La gestion alternative a apporté au cours des dernières années la preuve qu'elle était particulièrement opérante pendant les périodes d'incertitude géopolitique. Les actifs alternatifs ont enregistré un repli de 21% au cours de la crise financière sur la base de l'indice HFRI Fund Weighted Composite Index, alors que dans le même temps l'indice MSCI World Index a chuté de 54%. Les actifs alternatifs ont également surperformé les actions pendant la crise financière, pendant la crise provoquée en mai 2013 par l'annonce par la FED de la réduction progressive de son programme de rachats d'actifs, pendant l'effondrement des cours des matières premières en 2014 et 2015 et pendant le krach du marché chinois en 2015/2016. Les actifs alternatifs se sont appréciés alors que les cours des actions ont chuté après l'annonce du Brexit l'année dernière. Les actifs alternatifs ont démontré chaque fois que la volatilité était à son comble, qu'ils remplissaient parfaitement leur rôle : assurer une véritable diversification et une protection à la baisse. Voilà des caractéristiques qui devraient se révéler extrêmement précieuses pendant les périodes d'incertitudes qui pourraient venir. Les investisseurs européens manifestent d'ailleurs de plus en plus d'intérêt pour les actifs alternatifs liquides pour ces raisons-là.
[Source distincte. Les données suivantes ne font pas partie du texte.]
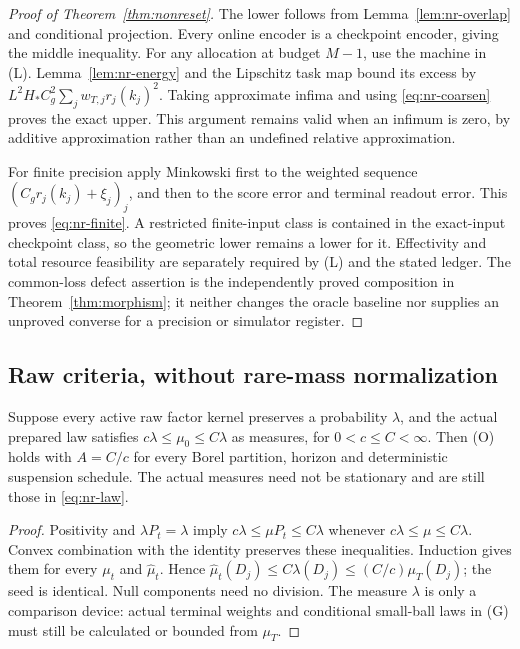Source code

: \begin{proof}[Proof of Theorem~\ref{thm:nonreset}]
The lower follows from Lemma~\ref{lem:nr-overlap} and conditional projection. Every online encoder is a checkpoint encoder, giving the middle inequality. For any allocation at budget $M-1$, use the machine in \textup{(L)}. Lemma~\ref{lem:nr-energy} and the Lipschitz task map bound its excess by $L^2H_*C_g^2\sum_jw_{T,j}r_j(k_j)^2$. Taking approximate infima and using \eqref{eq:nr-coarsen} proves the exact upper. This argument remains valid when an infimum is zero, by additive approximation rather than an undefined relative approximation.

For finite precision apply Minkowski first to the weighted sequence $(C_gr_j(k_j)+\xi_j)_j$, and then to the score error and terminal readout error. This proves \eqref{eq:nr-finite}. A restricted finite-input class is contained in the exact-input checkpoint class, so the geometric lower remains a lower for it. Effectivity and total resource feasibility are separately required by \textup{(L)} and the stated ledger. The common-loss defect assertion is the independently proved composition in Theorem~\ref{thm:morphism}; it neither changes the oracle baseline nor supplies an unproved converse for a precision or simulator register.
\end{proof}

\subsection{Raw criteria, without rare-mass normalization}
\begin{proposition}\label{prop:nr-reference}
Suppose every active raw factor kernel preserves a probability $\lambda$, and the actual prepared law satisfies $c\lambda\le\mu_0\le C\lambda$ as measures, for $0<c\le C<\infty$. Then \textup{(O)} holds with $A=C/c$ for every Borel partition, horizon and deterministic suspension schedule. The actual measures need not be stationary and are still those in \eqref{eq:nr-law}.
\end{proposition}
\begin{proof}
Positivity and $\lambda P_t=\lambda$ imply $c\lambda\le\mu P_t\le C\lambda$ whenever $c\lambda\le\mu\le C\lambda$. Convex combination with the identity preserves these inequalities. Induction gives them for every $\mu_t$ and $\widehat\mu_t$. Hence $\widehat\mu_t(D_j)\le C\lambda(D_j)\le(C/c)\mu_T(D_j)$; the seed is identical. Null components need no division. The measure $\lambda$ is only a comparison device: actual terminal weights and conditional small-ball laws in \textup{(G)} must still be calculated or bounded from $\mu_T$.
\end{proof}

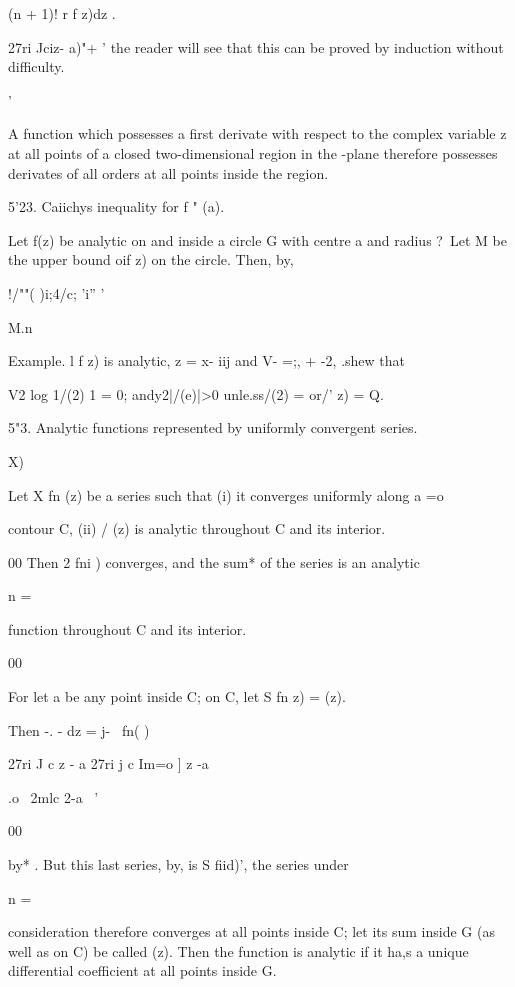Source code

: {{(n + 1)! r f z)dz .

27ri Jciz- a)"+ ' the reader will see that this can be proved by
induction without difficulty.

 '

%
%

A function which possesses a first derivate with respect to the
complex variable z at all points of a closed two-dimensional region in
the -plane therefore possesses derivates of all orders at all points
inside the region.

5'23. Caiichys inequality for f " (a).

Let f(z) be analytic on and inside a circle G with centre a and radius
?\ Let M be the upper bound oif z) on the circle. Then, by,

!/""( )i;4/c; 'i'' '

M.n\

Example. l f z) is analytic, z = x- iij and V- =;, + -2, .shew that

V2 log 1/(2) 1 = 0; andy2|/(e)|>0 unle.ss/(2) = or/' z) = Q.

5"3. Analytic functions represented by uniformly convergent series.

 X)

Let X fn (z) be a series such that (i) it converges uniformly along a
=o

contour C, (ii) / (z) is analytic throughout C and its interior.

00 Then 2 fni ) converges, and the sum* of the series is an analytic

n =

function throughout C and its interior.

00

For let a be any point inside C; on C, let S fn z) = (z).

Then -. - dz = j- \ fn( )\

27ri J c z - a 27ri j c Im=o ] z -a

 .o \ 2mlc 2-a \ '

00

by* . But this last series, by, is S fiid)', the series
under

n =

consideration therefore converges at all points inside C; let its sum
inside G (as well as on C) be called (z). Then the function is
analytic if it ha,s a unique differential coefficient at all points
inside G.

}}
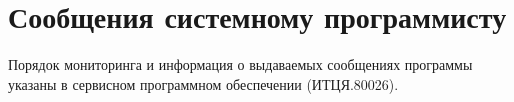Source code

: \newpage
\section{Сообщения системному программисту}
Порядок мониторинга и информация о выдаваемых сообщениях  программы указаны в сервисном программном обеспечении (ИТЦЯ.80026).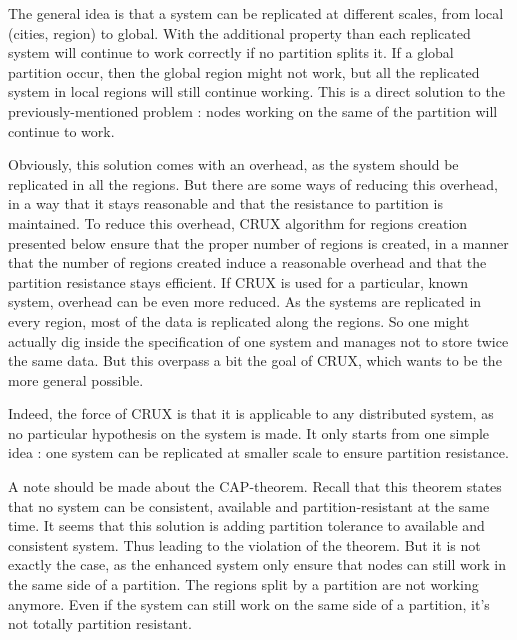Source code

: \documentclass[a4paper,11pt,oneside]{report}
\begin{document}
The general idea is that a system can be replicated at different scales, from
local (cities, region) to global.  With the additional property than each replicated system
will continue to work correctly if no partition splits it. If a global
partition occur, then the global region might not work, but all the replicated
system in local regions will still continue working. This is a direct solution to the previously-mentioned problem
: nodes working on the same of the partition will continue to work.

Obviously, this solution comes with an overhead, as the system should be replicated in all
the regions. But there are some ways of reducing this overhead, in a way that
it stays reasonable and that the resistance to partition is maintained. To
reduce this overhead, CRUX algorithm for regions creation presented below
ensure that the proper number of regions is created, in a manner that the number of regions created induce a reasonable
overhead and that the partition resistance stays efficient. If
CRUX is used for a particular, known system, overhead can be even more reduced.
As the systems are replicated in every region, most of the data is replicated
along the regions. So one might actually dig inside the specification of one
system and manages not to store twice the same data. But this overpass a bit
the goal of CRUX, which wants to be the more general possible. 

Indeed, the force of CRUX is that it is applicable to any distributed
system, as no particular hypothesis on the system is made. It only starts from
one simple idea : one system can be replicated at smaller scale to ensure
partition resistance. 

A note should be made about the CAP-theorem. Recall that this theorem states
that no system can be consistent, available and partition-resistant at the same
time. It seems that this solution is adding partition tolerance to available
and consistent system. Thus leading to the violation of the theorem. But it is
not exactly the case, as the enhanced system only ensure that nodes can still
work in the same side of a partition. The regions split by a partition are
not working anymore. Even if the system can still work on the same side of a
partition, it's not totally partition resistant.

\end{document}
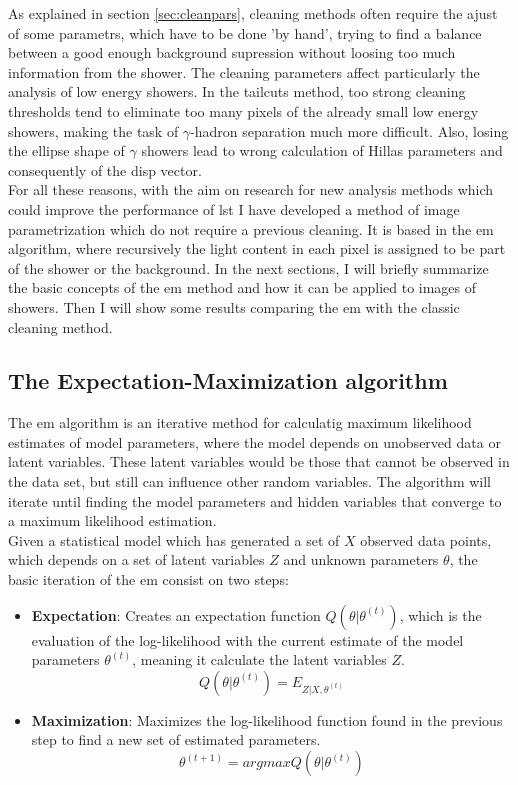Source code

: \documentclass[main.tex]{subfiles}
\begin{document}
As explained in section \ref{sec:cleanpars}, cleaning methods often require the ajust of some parametrs, which have to be done 'by hand', trying to find a balance between a good enough background supression without loosing too much information from the shower. The cleaning parameters affect particularly the analysis of low energy showers. In the tailcuts method, too strong cleaning thresholds tend to eliminate too many pixels of the already small low energy showers, making the task of $\gamma$-hadron separation much more difficult. Also, losing the ellipse shape of $\gamma$ showers lead to wrong calculation of Hillas parameters and consequently of the disp vector.\\
For all these reasons, with the aim on research for new analysis methods which could improve the performance of \gls{lst} I have developed a method of image parametrization which do not require a previous cleaning. It is based in the \gls{em} algorithm, where recursively the light content in each pixel is assigned to be part of the shower or the background. In the next sections, I will briefly summarize the basic concepts of the \gls{em} method and how it can be applied to images of showers. Then I will show some results comparing the \gls{em} with the classic cleaning method. 

\subsection{The Expectation-Maximization algorithm}

The \gls{em} algorithm \cite{1977EM} is an iterative method for calculatig maximum likelihood estimates of model parameters, where the model depends on unobserved data or latent variables. These latent variables would be those that cannot be observed in the data set, but still can influence other random variables. The algorithm will iterate until finding the model parameters and hidden variables that converge to a maximum likelihood estimation.\\
Given a statistical model which has generated a set of $X$ observed data points, which depends on a set of latent variables $Z$ and unknown parameters $\theta$, the basic iteration of the \gls{em} consist on two steps:

\begin{itemize}
\item \textbf{Expectation}: Creates an expectation function $Q(\theta | \theta^{(t)})$, which is the evaluation of the log-likelihood with the current estimate of the model parameters $\theta^{(t)}$, meaning it calculate the latent variables $Z$.
  \begin{equation}
    Q(\theta | \theta^{(t)}) = E_{Z|X,\theta^(t)}
  \end{equation}
   
\item \textbf{Maximization}: Maximizes the log-likelihood function found in the previous step to find a new set of estimated parameters.
  \begin{equation}
    \theta^{(t+1)} = arg max Q(\theta | \theta^{(t)})
  \end{equation}  
\end{itemize}
\end{document}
Les échéances électorales à venir en Europe peuvent n'entrainer que des bouleversements mineurs et n'avoir que des effets de court terme sur les marchés financiers. Ce serait le cas en France si Marine Le Pen enregistrait un score exceptionnellement élevé au premier tour de l'élection présidentielle. Mais on ne peut pas complètement exclure l'hypothèse d'un choc majeur si la présidente du Front national devait déjouer les pronostics et remporter l'élection, remettant ainsi beaucoup de choses en cause depuis l'appartenance de la France à la zone euro jusqu'à l'existence même de l’UE.
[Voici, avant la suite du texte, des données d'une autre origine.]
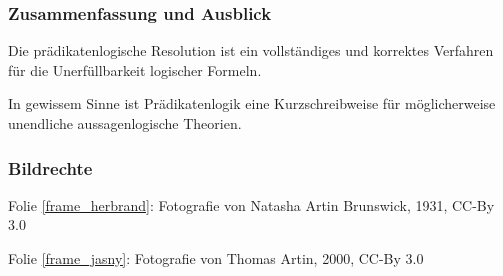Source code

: \documentclass[aspectratio=1610,onlymath]{beamer}
\begin{document}
\begin{frame}\frametitle{Zusammenfassung und Ausblick}

Die prädikatenlogische Resolution ist ein vollständiges und korrektes Verfahren für die Unerfüllbarkeit logischer Formeln.\bigskip

In gewissem Sinne ist Prädikatenlogik eine Kurzschreibweise für möglicherweise unendliche aussagenlogische Theorien.
\bigskip




\end{frame}


\begin{frame}[t]\frametitle{Bildrechte}

Folie \ref{frame_herbrand}: Fotografie von Natasha Artin Brunswick, 1931, CC-By 3.0

Folie \ref{frame_jasny}: Fotografie von Thomas Artin, 2000, CC-By 3.0

\end{frame}
\end{document}
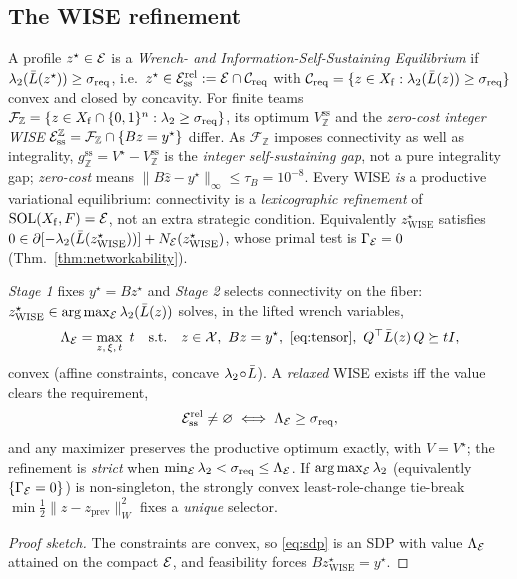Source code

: \subsection{The WISE refinement}
\begin{definition}\label{def:wise}
A profile $z^{\star}\in\Emanifold$ is a \emph{Wrench- and Information-Self-Sustaining
Equilibrium} if $\lamtwo(\Lap(z^{\star}))\ge\sigmastar$, i.e.\
$z^{\star}\in\Essrel:=\Emanifold\cap\Cdelta$ with $\Cdelta=\{z\in X_{\mathrm f}:
\lamtwo(\Lap(z))\ge\sigmastar\}$ convex and closed by concavity. For finite teams
$\mathcal F_{\mathbb Z}=\{z\in X_{\mathrm f}\cap\{0,1\}^{n}:\lamtwo\ge\sigmastar\}$, its
optimum $V_{\mathbb Z}^{\mathrm{ss}}$ and the \emph{zero-cost integer WISE}
$\Essint=\mathcal F_{\mathbb Z}\cap\{Bz=y^{\star}\}$ differ. As $\mathcal F_{\mathbb Z}$ imposes connectivity as well as integrality,
$g_{\mathbb Z}^{\mathrm{ss}}=V^{\star}-V_{\mathbb Z}^{\mathrm{ss}}$ is the \emph{integer
self-sustaining gap}, not a pure integrality gap; \emph{zero-cost} means
$\|B\hat z-y^{\star}\|_\infty\le\tau_B=10^{-8}$. Every WISE
\emph{is} a productive variational equilibrium: connectivity is a \emph{lexicographic
refinement} of $\operatorname{SOL}(X_{\mathrm f},F)=\Emanifold$, not an extra strategic
condition. Equivalently $z^{\star}_{\mathrm{WISE}}$ satisfies
$0\in\partial[-\lamtwo(\Lap(z^{\star}_{\mathrm{WISE}}))]+N_{\Emanifold}
(z^{\star}_{\mathrm{WISE}})$, whose primal test is $\Gamma_{\Emanifold}=0$
(Thm.~\ref{thm:networkability}).
\end{definition}

\begin{theorem}\label{thm:existence}
\emph{Stage 1} fixes $y^{\star}=Bz^{\star}$ and \emph{Stage 2} selects connectivity on the
fiber: $z^{\star}_{\mathrm{WISE}}\in\arg\max_{\Emanifold}\lamtwo(\Lap(z))$ solves, in the
lifted wrench variables,
\begin{equation}
\LamE=\max_{z,\,\xi,\,t}\ t\quad\text{s.t.}\quad
z\in\mathcal X,\ Bz=y^{\star},\ \eqref{eq:tensor},\ Q^{\top}\Lap(z)\,Q\succeq tI,
\label{eq:sdp}
\end{equation}
convex (affine constraints, concave $\lamtwo\!\circ\!\Lap$). A \emph{relaxed} WISE exists iff
the value clears the requirement,
\begin{equation}
\Essrel\neq\varnothing\iff\LamE\ge\sigmastar,
\label{eq:exist}
\end{equation}
and any maximizer preserves the productive optimum exactly, with $V=V^{\star}$; the refinement
is \emph{strict} when $\min_{\Emanifold}\lamtwo<\sigmastar\le\LamE$. If $\arg\max_{\Emanifold}\lamtwo$ (equivalently $\{\Gamma_{\Emanifold}=0\}$) is
non-singleton, the strongly convex least-role-change tie-break
$\min\tfrac12\|z-z_{\mathrm{prev}}\|_W^2$ fixes a \emph{unique} selector.
\end{theorem}
\begin{proof}[Proof sketch]
The constraints are convex, so \eqref{eq:sdp} is an SDP with value $\LamE$ attained on the
compact $\Emanifold$, and feasibility forces $Bz^{\star}_{\mathrm{WISE}}=y^{\star}$.
\end{proof}

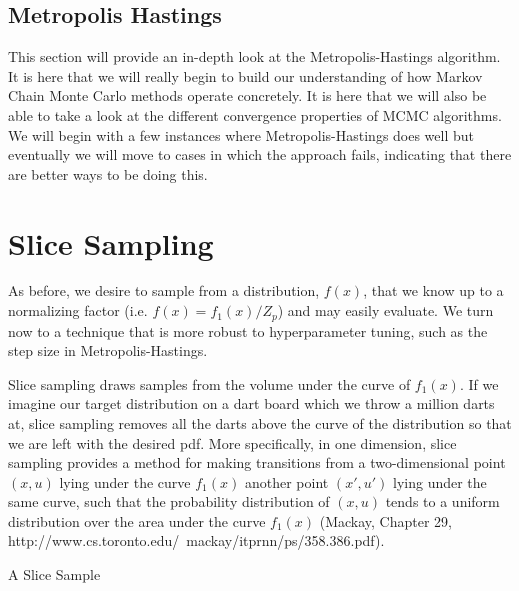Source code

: \documentclass[11pt, a4paper]{article}
\makeatletter
\def\BState{\State\hskip-\ALG@thistlm}
\theoremstyle{plain}
\theoremstyle{definition}
\makeatother
\begin{document}
\subsection{Metropolis Hastings}
This section will provide an in-depth look at the Metropolis-Hastings
algorithm. It is here that we will really begin to build our understanding of
how Markov Chain Monte Carlo methods operate concretely. It is here that we
will also be able to take a look at the different convergence properties of 
MCMC algorithms. We will begin with a few instances where Metropolis-Hastings does
well but eventually we will move to cases in which the approach fails, indicating that
there are better ways to be doing this.

\section{Slice Sampling}
As before, we desire to sample from a distribution, $f(x)$, that we know
up to a normalizing factor (i.e. $f(x) = f_1(x)/Z_p$) and may easily evaluate.
We turn now to a technique that is more robust to hyperparameter tuning, such
as the step size in Metropolis-Hastings.

Slice sampling draws samples from the volume 
under the curve of $f_1(x)$. If we imagine our target
distribution on a dart board which we throw a million darts at,
slice sampling removes all the darts above the curve of the distribution
so that we are left with the desired pdf.
More specifically, in one dimension, slice sampling provides a method for making transitions
from a two-dimensional point $(x, u)$ lying under 
the curve $f_1(x)$ another point $(x', u')$ lying under the same curve,
such that the probability distribution of $(x, u)$ tends to a uniform distribution
over the area under the curve $f_1(x)$ (Mackay, Chapter 29, 
http://www.cs.toronto.edu/~mackay/itprnn/ps/358.386.pdf).
\begin{algorithm}
\caption{A Slice Sample}\label{euclid}
\end{algorithm}
\end{document}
Autrement dit, les scénarios auxquels les investisseurs risquent d'être confrontés sont porteurs de tels bouleversements qu'il est impossible de ne pas les prendre en considération. Diversifier ses actifs en investissant dans des actifs alternatifs est une stratégie hautement recommandée dans la mesure où elle permet de "prendre une option" sur les bouleversements les plus violents. À eux seuls, les événements complètement inattendus qui se sont produits en 2016 justifient amplement cette attitude.